July saw the introduction of a new set of feed-in tariffs for wind power generation for four different types of onshore wind generation projects, between 0.51 and 0.61 renminbi (7.4 and 8.9 US cents) per kilowatt hour (on average a 64 per cent premium over feed-in tariffs for coal). In another unprecedented move, the Ministry of Finance has announced major support for new solar power projects: the state will finance up to half of the investment costs (or up to 70 per cent for projects in remote areas).

The idea of a ‘smart grid’ is also rapidly taking hold in China and at a recent ultra-high voltage (UHV) technology conference, the State Grid Corporation of China presented an aggressive upgrade plan for the country’s electricity grid that envisions efficient UHV transmission lines to link remote energy-rich areas (for both renewable sources and coal generation) in western and central areas of China with the densely populated coastal areas. In addition, the plan will include an integrated transmission and distribution system to help balance power generation from different traditional and renewable sources.

Clean coal: putting lipstick on a pig?

The second important ongoing trend in China’s energy sector is the push for greener technologies in coal generation, which currently helps produce more than 77 per cent of China’s electricity and will likely continue to be a major means of power generation in the future. To mitigate the adverse environmental effects of coal generation, a variety of technologies are being actively implemented, ranging from simple technologies that could have been implemented a long time ago but were not due to lax controls and a mindset of ‘growth at any costs’, to relatively new, advanced and expensive technologies that promise to achieve significant efficiency gains or pollution reduction.
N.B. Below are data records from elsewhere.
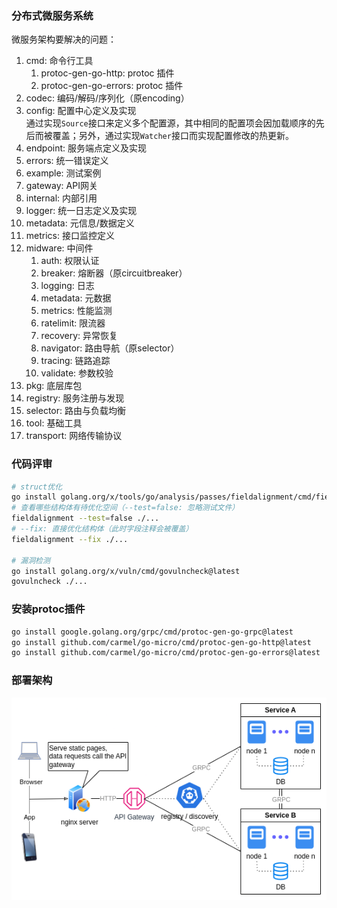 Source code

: ### 分布式微服务系统

微服务架构要解决的问题：

1. cmd: 命令行工具
   1. protoc-gen-go-http: protoc 插件
   2. protoc-gen-go-errors: protoc 插件
2. codec: 编码/解码/序列化（原encoding）
3. config: 配置中心定义及实现  
   通过实现`Source`接口来定义多个配置源，其中相同的配置项会因加载顺序的先后而被覆盖；另外，通过实现`Watcher`接口而实现配置修改的热更新。
4. endpoint: 服务端点定义及实现
5. errors: 统一错误定义
6. example: 测试案例
7. gateway: API网关
8. internal: 内部引用
9. logger: 统一日志定义及实现
10. metadata: 元信息/数据定义
11. metrics: 接口监控定义
12. midware: 中间件
    1. auth: 权限认证
    2. breaker: 熔断器（原circuitbreaker）
    3. logging: 日志
    4. metadata: 元数据
    5. metrics: 性能监测
    6. ratelimit: 限流器
    7. recovery: 异常恢复
    8. navigator: 路由导航（原selector）
    9. tracing: 链路追踪
    10. validate: 参数校验
13. pkg: 底层库包
14. registry: 服务注册与发现
15. selector: 路由与负载均衡
16. tool: 基础工具
17. transport: 网络传输协议

### 代码评审

```sh
# struct优化
go install golang.org/x/tools/go/analysis/passes/fieldalignment/cmd/fieldalignment@latest
# 查看哪些结构体有待优化空间（--test=false: 忽略测试文件）
fieldalignment --test=false ./...
# --fix: 直接优化结构体（此时字段注释会被覆盖）
fieldalignment --fix ./...

# 漏洞检测
go install golang.org/x/vuln/cmd/govulncheck@latest
govulncheck ./...
```

### 安装protoc插件

```sh
go install google.golang.org/grpc/cmd/protoc-gen-go-grpc@latest
go install github.com/carmel/go-micro/cmd/protoc-gen-go-http@latest
go install github.com/carmel/go-micro/cmd/protoc-gen-go-errors@latest
```

### 部署架构

![architecture](go-micro.png)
Coal-fired power stations are showing increasing interest in many of the simpler technologies, such as advanced scrubbers in coal-burning plants and coal washing, as smaller units are being closed down and newer and larger plants are coming online. The consolidation of these plants into larger and more efficient players is a trend that, for the past few years, can also be seen in other industries in China – notably, coal and iron ore mining, and steel production. Consolidation allows for more stringent environmental controls, as well as higher profitability and an easier access to funds for upgrading.

Chinese electricity generation companies have also been buying sophisticated coal generation equipment from global companies such as General Electric, bringing the efficiency of Chinese coal-fired power stations closer to that of developed countries.

Some of China’s cleaner coal technologies are already at a stage where they can be exported to other countries. In a recent announcement, Huaneng, China’s leading integrated power utility, detailed plans to build an integrated gasification combined cycle plant in Pennsylvania in the US, utilising advanced two-stage pulverised coal pressure gasification technology.

This brings us to the forefront of cleaner coal technologies – underground coal gasification (UGS) and carbon capture and sequestration (CCS) – as yet unproven technologies that are being developed in advanced economies around the world as solutions to global warming and pollution. China is actively conducting pilot schemes using both these technologies – 10 pilot projects in UGS and two pilot projects in CCS are currently either under construction or in operation.

Long-term implications for China and the world

The trends that we have outlined here suggest that China is really serious about utilising advanced technologies in gaining efficiency and decreasing the environmental impact of energy generation.

Moreover, China is apparently pursuing another important goal in the deployment of ‘green’ technologies. It sees domestic firms, especially in engineering and manufacturing, joining the top global rankings. We are at an inflection point for many green technologies and the next 20 years will be crucial for the emergence of new leaders in this field. It is only natural for Chinese carmakers to try and take the lead in technologies where their global competitors have no significant advantage and the playing field is level – for example, all-electric plug-in vehicles. Expect to see major investments by Chinese firms and support from the government in this area.

The same goes for wind and solar power, and clean coal, where China has both manufacturing advantages and a domestic market advantage – expect the local players and the government to utilise every possible avenue to buy and develop new technologies, deploy them at home and expand capabilities, and then aggressively push into foreign markets.